REQUIREMENT:
Search the material below for lines containing the string "label", and copy every one you find.

RECORDS SUPPLIED:
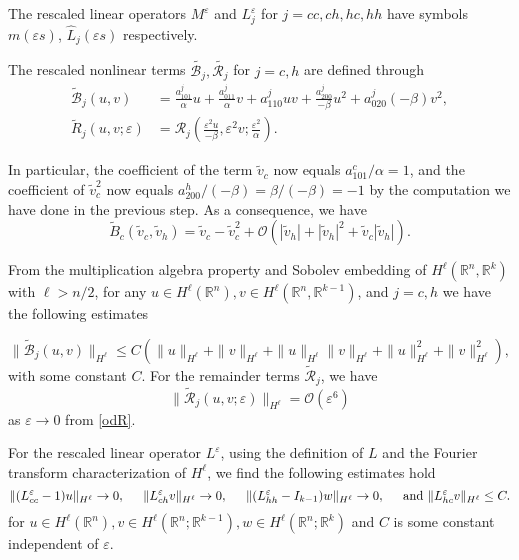 \documentclass[letterpaper,11pt]{article}
\newcommand{\R}{\mathbb{R}}
\newcommand{\rmO}{\mathcal{O}}
\newcommand{\eps}{\varepsilon}
\newcommand{\B}{\mathcal{B}}
\newcommand{\Rm}{\mathcal{R}}
\numberwithin{equation}{section}
\theoremstyle{plain}
\theoremstyle{remark}
\begin{document}
The rescaled linear operators $M^\eps $ and $L^\eps_j$ for $j = cc,ch,hc,hh$ have symbols $m(\eps s)$, $\widehat{L}_j(\eps s)$ respectively. 

The rescaled nonlinear terms $\tilde{\B_j}, \tilde{\Rm_j}$ for $j=c,h$ are defined through 
\begin{align*}
\tilde{\B}_j(u,v)&=\frac{a^j_{101}}{\alpha}  u+\frac{a^j_{011}}{\alpha} v+a^j_{110}uv + \frac{a^j_{200}}{-\beta}u^2+a^j_{020}(-\beta)v^2 ,\\
\tilde{R}_j ( u,v;\eps)&=\Rm_j \left(\frac{\eps^2u}{-\beta},\eps^2v;\frac{\eps^2}{\alpha}\right).
\end{align*}

In particular, the coefficient of the term $\tilde{v}_c$ now equals $ a_{101}^c/\alpha=1$, and the coefficient of $\tilde{v}_c^2$ now equals $a_{200}^h/(-\beta)=\beta/(-\beta)=-1$ by the computation we have done in the previous step. As a consequence, we have 
\[
\tilde{B}_c(\tilde{v}_c,\tilde{v}_h) = \tilde{v}_c-\tilde{v}_c^2 + \rmO(|\tilde{v}_h|+|\tilde{v} _h|^2+\tilde{v}_c|\tilde{v} _h|).
\] 



From the multiplication algebra property and Sobolev embedding of $H^\ell(\R^n,\R^k)$ with $\ell>n/2$, for any $u\in H^\ell(\R^n), v\in H^\ell(\R^n,\R^{k-1})$, and $j=c,h$ we have the following estimates

\begin{equation}\label{Blest}
\|\tilde{\B}_j(u,v)\|_{H^\ell} \le C\left(\|u\|_{H^\ell}+\|v\|_{H^\ell}+\|u\|_{H^\ell}\|v\|_{H^\ell} +\|u\|_{H^\ell}^2+\|v\|^2_{H^\ell}\right),
\end{equation}
with some constant $C$. For the remainder terms $\tilde{\Rm}_j$, we have 
\begin{equation}
 \|\tilde{\Rm}_j(u,v;\eps)\|_{H^\ell} = \rmO(\eps^6)  \label{Nlest}
\end{equation}
as $\eps \to 0$ from \eqref{odR}.

 For the rescaled linear operator $L^\eps$, using the definition of $L$ and the Fourier transform characterization of $H^\ell$, we find the following estimates hold
\begin{equation}\label{Liest}
\|(L^\eps_{cc} - 1)u \|_{H^\ell} \to 0, \hspace{0.2in}\|L^\eps_{ch}v \|_{H^\ell} \to 0, \hspace{0.2in}\|(L^\eps_{hh}-I_{k-1})w \|_{H^\ell} \to 0, \hspace{0.2in} \text{and }\|L^\eps_{hc}v \|_{H^\ell} \le C.
\end{equation}
for $u \in H^\ell(\R^n), v\in H^\ell(\R^n;\R^{k-1}), w\in H^\ell(\R^n;\R^k)$ and $C$ is some constant independent of $\eps$. 
\end{document}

RESPONSE:
\begin{equation}\label{Blest}
 \|\tilde{\Rm}_j(u,v;\eps)\|_{H^\ell} = \rmO(\eps^6)  \label{Nlest}
\begin{equation}\label{Liest}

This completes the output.